Nolan Nicholson

Static Website Compilation

Last time, I discussed some of the challenges of rendering code in a modern-looking webpage, using helpful features like syntax highlighting. The most immediately available solution, a JavaScript library from Google, yielded good-looking code, but it required a server call to Google and some JavaScript execution for a result that we know will be the same every time - and that would therefore be more efficient just to bake into the page HTML, if we can. As implemented, it also required us to put our code snippets in the HTML page itself, making it difficult to develop and test the code.

This, it turns out, is symptomatic of a broader issue: there is a lot of "work" that is generally useful to be able to do automatically on HTML. Formatting code is just one example: it's also really useful to have things like page templating, so that much-reused components like headers and navigation bars don't have to be repeatedly copied and pasted.

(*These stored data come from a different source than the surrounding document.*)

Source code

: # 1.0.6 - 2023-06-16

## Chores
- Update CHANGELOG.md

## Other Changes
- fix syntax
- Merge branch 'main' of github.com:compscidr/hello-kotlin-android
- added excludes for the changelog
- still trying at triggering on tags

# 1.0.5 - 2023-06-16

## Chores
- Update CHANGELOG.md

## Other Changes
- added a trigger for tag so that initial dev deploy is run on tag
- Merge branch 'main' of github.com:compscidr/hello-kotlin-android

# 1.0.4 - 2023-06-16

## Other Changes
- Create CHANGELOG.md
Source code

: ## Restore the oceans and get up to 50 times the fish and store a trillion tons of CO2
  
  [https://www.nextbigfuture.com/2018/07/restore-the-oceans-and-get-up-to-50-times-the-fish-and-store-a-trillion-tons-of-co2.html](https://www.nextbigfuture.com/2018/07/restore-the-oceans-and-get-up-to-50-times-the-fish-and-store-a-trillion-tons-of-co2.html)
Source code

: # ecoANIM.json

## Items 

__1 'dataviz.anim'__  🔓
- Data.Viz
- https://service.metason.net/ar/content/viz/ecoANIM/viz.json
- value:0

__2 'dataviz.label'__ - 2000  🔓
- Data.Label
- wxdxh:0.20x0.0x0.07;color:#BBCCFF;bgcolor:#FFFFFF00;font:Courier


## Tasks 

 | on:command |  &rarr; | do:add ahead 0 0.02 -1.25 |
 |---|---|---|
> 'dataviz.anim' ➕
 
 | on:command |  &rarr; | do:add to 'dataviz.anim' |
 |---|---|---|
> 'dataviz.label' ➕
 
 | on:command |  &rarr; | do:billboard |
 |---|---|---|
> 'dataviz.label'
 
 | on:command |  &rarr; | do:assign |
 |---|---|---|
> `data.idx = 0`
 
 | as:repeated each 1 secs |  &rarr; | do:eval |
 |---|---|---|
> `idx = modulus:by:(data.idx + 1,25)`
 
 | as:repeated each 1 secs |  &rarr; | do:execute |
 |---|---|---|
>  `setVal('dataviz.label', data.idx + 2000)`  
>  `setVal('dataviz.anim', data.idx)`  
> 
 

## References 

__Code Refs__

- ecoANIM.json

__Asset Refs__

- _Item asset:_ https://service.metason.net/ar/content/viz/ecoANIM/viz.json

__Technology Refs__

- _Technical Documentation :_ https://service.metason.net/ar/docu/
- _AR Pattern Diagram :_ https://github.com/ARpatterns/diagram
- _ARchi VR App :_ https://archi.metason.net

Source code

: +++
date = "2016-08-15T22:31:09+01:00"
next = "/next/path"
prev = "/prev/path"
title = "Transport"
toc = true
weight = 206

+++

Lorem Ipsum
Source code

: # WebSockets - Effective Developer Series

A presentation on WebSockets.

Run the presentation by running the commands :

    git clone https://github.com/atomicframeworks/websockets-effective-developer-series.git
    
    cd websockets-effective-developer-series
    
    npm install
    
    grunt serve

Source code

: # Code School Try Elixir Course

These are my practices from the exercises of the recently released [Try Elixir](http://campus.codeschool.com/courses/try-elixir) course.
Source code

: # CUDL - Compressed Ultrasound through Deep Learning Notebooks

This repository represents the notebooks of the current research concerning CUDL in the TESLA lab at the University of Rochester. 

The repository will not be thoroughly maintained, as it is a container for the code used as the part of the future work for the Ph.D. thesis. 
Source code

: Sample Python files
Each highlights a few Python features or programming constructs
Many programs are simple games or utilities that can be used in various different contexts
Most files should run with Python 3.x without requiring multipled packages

This task of programmatically modifying HTML is usually what JavaScript is for. But using JavaScript for these tasks means performing them every single time a user loads your page. If your page is viewed n times, then pre-formatting the HTML beforehand is an O(1) algorithm, where formatting the page using JavaScript is O(n). The n executions just happen on other people's computers.

So, I've just finished reorganizing my website to use Jinja for automatic template compiling, and to perform some other automatic formatting (namely, syntax highlighting) through Python in the process. Jinja is a templating engine that dynamically generates HTML. It is most commonly used from within the web framework Flask, to generate HTML for dynamic websites. But that doesn't mean it can't be used for static websites too! In this case, I just use the Flask app to get a context, in which I can save the results of Flask's render_template() function to a file:

with app.app_context():
    # Render syntax highlighting template
    f = open("highlighting.css", 'w')
    f.write(HtmlFormatter().get_style_defs('.highlight'))
    f.close()

    # Render individual pages (but not the base template)
    for filename in os.listdir('templates'):
        if '.html' in filename and filename != 'base.html':
            print("Compiling template {}...".format(filename))

            # Link back home (for pages other than index.html)
            link_home = filename != 'index.html'

            rendered_html = render_template(
                    filename, link_home=link_home)
            f = open(filename, 'w')
            f.write(rendered_html)
            f.close()

Using Python to bake the HTML beforehand also has the side benefit of letting you load text from external files into your HTML - a task which is harder than one might think to do at runtime, basically requiring either PHP or AJAX. Here, we can simply load it using Python and bake it right into the rendered HTML:

def code_snippet(snippet_filename, n_start=1, n_end=0):
    # Open the code snippet and trim it to the desired lines
    f = open('templates/code_snippets/' + snippet_filename, 'r')
    lines = f.read().split('\n')
    n_end = len(lines) if n_end == 0 else n_end
    text = '\n'.join(lines[n_start-1:n_end])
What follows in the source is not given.